Start of Block

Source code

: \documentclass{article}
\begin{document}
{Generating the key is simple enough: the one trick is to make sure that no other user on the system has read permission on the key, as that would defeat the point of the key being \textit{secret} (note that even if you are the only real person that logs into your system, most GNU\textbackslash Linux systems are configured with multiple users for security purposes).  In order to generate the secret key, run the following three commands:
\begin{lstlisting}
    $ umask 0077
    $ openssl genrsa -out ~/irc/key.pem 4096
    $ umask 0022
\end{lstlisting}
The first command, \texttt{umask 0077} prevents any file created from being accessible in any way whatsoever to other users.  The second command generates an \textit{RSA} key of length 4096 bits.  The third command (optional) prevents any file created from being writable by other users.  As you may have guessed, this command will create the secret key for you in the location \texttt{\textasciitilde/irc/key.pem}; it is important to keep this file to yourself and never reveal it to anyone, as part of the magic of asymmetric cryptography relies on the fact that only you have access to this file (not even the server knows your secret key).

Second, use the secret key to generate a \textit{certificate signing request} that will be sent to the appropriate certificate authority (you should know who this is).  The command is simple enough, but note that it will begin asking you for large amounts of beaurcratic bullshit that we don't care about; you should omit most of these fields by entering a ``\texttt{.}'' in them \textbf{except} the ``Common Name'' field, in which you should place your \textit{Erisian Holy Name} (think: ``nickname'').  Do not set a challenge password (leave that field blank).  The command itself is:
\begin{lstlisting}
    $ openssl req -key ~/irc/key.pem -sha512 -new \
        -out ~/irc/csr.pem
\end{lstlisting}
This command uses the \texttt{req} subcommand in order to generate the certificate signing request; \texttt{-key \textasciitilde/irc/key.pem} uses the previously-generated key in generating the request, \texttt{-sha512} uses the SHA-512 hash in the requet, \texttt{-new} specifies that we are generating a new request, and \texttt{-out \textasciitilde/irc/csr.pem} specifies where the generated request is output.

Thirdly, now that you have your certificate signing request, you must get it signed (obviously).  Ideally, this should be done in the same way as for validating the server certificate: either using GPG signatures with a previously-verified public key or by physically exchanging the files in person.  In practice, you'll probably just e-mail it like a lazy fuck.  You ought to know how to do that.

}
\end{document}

End of Block
Start of Block

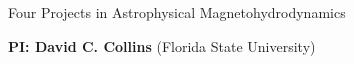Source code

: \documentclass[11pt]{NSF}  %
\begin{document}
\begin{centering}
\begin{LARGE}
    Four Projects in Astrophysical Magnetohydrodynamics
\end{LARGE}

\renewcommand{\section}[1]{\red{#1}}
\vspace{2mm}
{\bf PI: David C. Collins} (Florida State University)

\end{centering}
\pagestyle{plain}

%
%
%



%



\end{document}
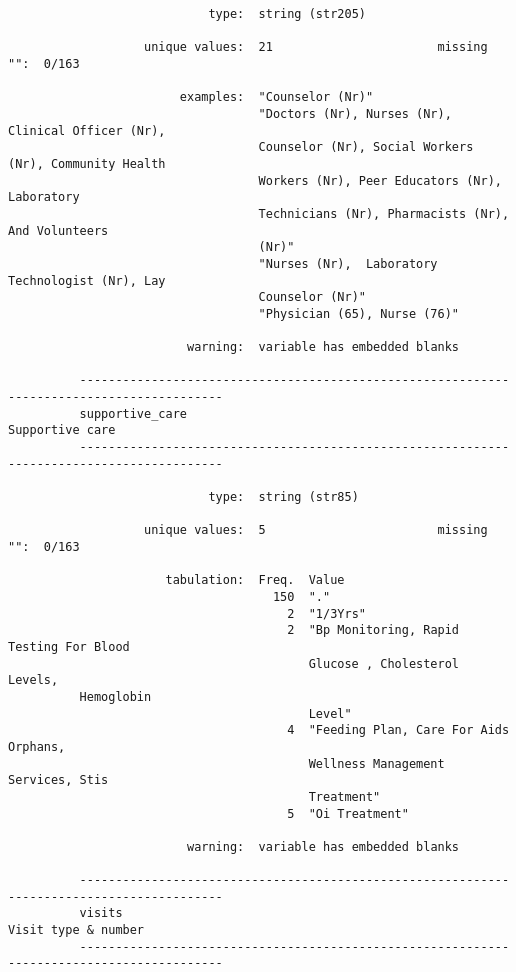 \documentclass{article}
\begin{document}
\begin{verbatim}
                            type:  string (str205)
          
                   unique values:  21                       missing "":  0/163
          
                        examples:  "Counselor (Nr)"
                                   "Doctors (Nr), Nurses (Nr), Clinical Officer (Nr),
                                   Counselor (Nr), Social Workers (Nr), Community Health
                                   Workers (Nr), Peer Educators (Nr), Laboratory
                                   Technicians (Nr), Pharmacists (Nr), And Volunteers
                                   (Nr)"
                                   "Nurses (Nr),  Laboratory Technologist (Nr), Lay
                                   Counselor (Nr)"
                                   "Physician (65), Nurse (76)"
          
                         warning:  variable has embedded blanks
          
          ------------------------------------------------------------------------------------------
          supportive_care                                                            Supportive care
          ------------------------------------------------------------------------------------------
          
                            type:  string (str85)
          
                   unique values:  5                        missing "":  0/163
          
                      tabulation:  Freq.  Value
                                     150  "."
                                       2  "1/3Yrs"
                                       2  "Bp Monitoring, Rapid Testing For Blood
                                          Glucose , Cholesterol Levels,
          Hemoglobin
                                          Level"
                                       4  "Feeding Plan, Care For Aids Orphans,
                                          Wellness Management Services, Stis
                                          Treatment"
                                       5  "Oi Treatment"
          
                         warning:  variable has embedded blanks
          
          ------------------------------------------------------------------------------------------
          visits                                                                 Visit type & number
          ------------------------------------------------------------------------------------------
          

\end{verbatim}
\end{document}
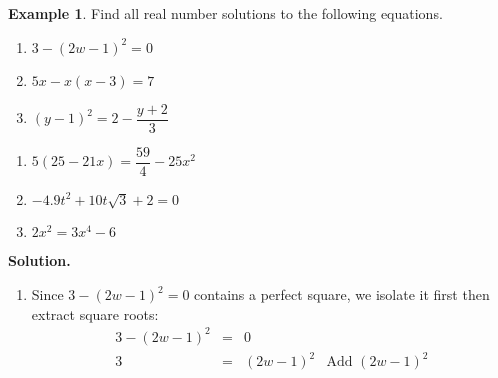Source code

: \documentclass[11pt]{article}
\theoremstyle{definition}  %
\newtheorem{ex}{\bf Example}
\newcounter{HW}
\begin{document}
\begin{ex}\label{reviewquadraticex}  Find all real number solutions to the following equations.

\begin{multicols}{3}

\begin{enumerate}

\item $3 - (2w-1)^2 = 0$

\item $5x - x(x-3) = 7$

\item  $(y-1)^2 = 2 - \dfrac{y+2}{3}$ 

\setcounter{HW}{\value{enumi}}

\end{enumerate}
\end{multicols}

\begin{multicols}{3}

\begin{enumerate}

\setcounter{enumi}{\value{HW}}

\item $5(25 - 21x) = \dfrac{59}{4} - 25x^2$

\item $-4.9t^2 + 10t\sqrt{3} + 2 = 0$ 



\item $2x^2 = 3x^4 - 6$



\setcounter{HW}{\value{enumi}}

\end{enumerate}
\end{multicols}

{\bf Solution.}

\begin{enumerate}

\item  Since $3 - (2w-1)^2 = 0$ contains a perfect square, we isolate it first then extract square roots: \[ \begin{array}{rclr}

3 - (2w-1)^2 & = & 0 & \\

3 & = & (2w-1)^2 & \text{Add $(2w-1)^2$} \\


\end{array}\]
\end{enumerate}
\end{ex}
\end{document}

End of Block
Start of Block

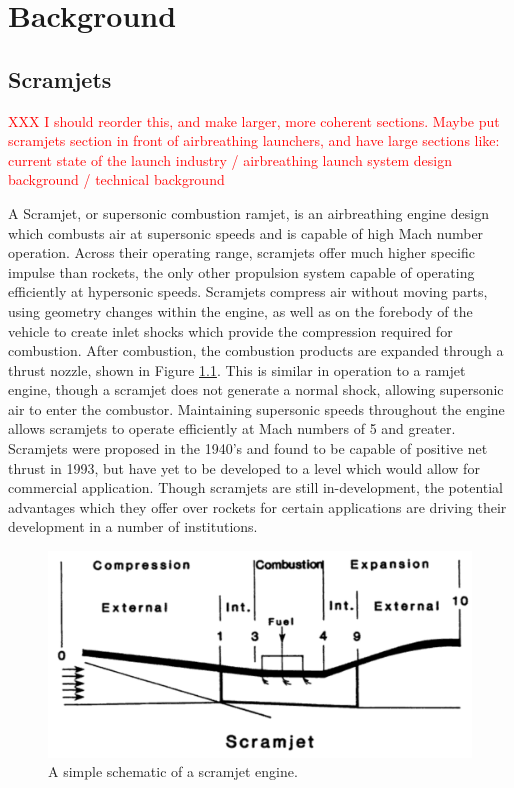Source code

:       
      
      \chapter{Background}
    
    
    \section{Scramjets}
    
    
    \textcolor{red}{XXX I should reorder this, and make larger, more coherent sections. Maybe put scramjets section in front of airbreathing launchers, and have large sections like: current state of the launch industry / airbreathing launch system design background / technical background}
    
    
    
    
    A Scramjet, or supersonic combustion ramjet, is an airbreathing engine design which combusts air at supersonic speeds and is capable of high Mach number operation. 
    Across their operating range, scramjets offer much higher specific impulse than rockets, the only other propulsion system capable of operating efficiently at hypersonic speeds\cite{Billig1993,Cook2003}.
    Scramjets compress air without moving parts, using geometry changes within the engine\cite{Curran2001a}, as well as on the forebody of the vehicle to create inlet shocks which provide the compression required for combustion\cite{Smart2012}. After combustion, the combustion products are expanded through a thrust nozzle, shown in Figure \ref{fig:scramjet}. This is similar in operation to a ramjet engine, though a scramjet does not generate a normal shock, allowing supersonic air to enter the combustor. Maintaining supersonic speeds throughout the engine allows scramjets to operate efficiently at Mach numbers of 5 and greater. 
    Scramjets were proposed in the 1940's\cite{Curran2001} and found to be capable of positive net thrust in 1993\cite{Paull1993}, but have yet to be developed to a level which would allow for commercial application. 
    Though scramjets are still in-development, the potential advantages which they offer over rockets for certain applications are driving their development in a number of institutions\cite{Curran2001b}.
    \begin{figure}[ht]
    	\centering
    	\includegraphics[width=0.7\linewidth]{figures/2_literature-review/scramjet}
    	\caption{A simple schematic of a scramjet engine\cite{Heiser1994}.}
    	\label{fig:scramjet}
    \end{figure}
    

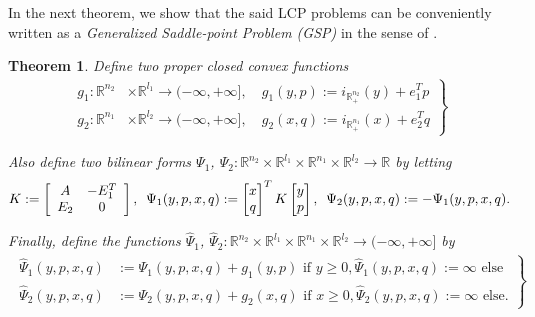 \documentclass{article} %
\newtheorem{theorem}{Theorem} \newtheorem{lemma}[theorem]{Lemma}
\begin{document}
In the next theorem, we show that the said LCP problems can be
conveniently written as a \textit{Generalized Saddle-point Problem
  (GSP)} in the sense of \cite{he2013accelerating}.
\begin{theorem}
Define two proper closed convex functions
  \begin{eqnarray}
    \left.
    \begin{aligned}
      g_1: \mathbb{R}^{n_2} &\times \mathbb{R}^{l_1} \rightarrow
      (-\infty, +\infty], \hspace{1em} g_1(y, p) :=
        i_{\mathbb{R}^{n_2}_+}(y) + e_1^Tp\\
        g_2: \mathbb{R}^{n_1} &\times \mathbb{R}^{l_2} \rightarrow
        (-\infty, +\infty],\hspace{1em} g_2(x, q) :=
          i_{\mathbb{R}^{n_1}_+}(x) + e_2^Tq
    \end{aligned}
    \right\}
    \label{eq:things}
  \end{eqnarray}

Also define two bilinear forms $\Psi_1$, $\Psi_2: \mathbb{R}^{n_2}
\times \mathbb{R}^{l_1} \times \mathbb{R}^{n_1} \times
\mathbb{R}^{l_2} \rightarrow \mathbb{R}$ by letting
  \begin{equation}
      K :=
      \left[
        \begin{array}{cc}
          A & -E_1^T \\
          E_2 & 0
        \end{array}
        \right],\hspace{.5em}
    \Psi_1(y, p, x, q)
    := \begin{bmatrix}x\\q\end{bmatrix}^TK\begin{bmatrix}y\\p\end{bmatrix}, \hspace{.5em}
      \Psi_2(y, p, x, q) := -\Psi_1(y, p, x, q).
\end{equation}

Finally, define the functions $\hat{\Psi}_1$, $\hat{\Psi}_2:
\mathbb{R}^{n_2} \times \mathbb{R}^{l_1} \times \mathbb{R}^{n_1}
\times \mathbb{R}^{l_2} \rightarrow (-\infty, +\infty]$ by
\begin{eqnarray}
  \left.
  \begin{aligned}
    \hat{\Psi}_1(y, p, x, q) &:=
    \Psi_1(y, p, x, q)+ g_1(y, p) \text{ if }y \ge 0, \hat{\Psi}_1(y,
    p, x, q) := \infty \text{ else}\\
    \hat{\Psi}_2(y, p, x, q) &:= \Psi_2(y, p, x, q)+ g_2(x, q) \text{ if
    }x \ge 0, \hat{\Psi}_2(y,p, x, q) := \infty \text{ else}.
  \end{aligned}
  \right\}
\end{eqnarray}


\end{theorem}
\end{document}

End of Block

__EXERCISE__
Each line in the data that holds the word "functions" must be copied.

__TASK RESPONSE__
Define two proper closed convex functions
Finally, define the functions $\hat{\Psi}_1$, $\hat{\Psi}_2:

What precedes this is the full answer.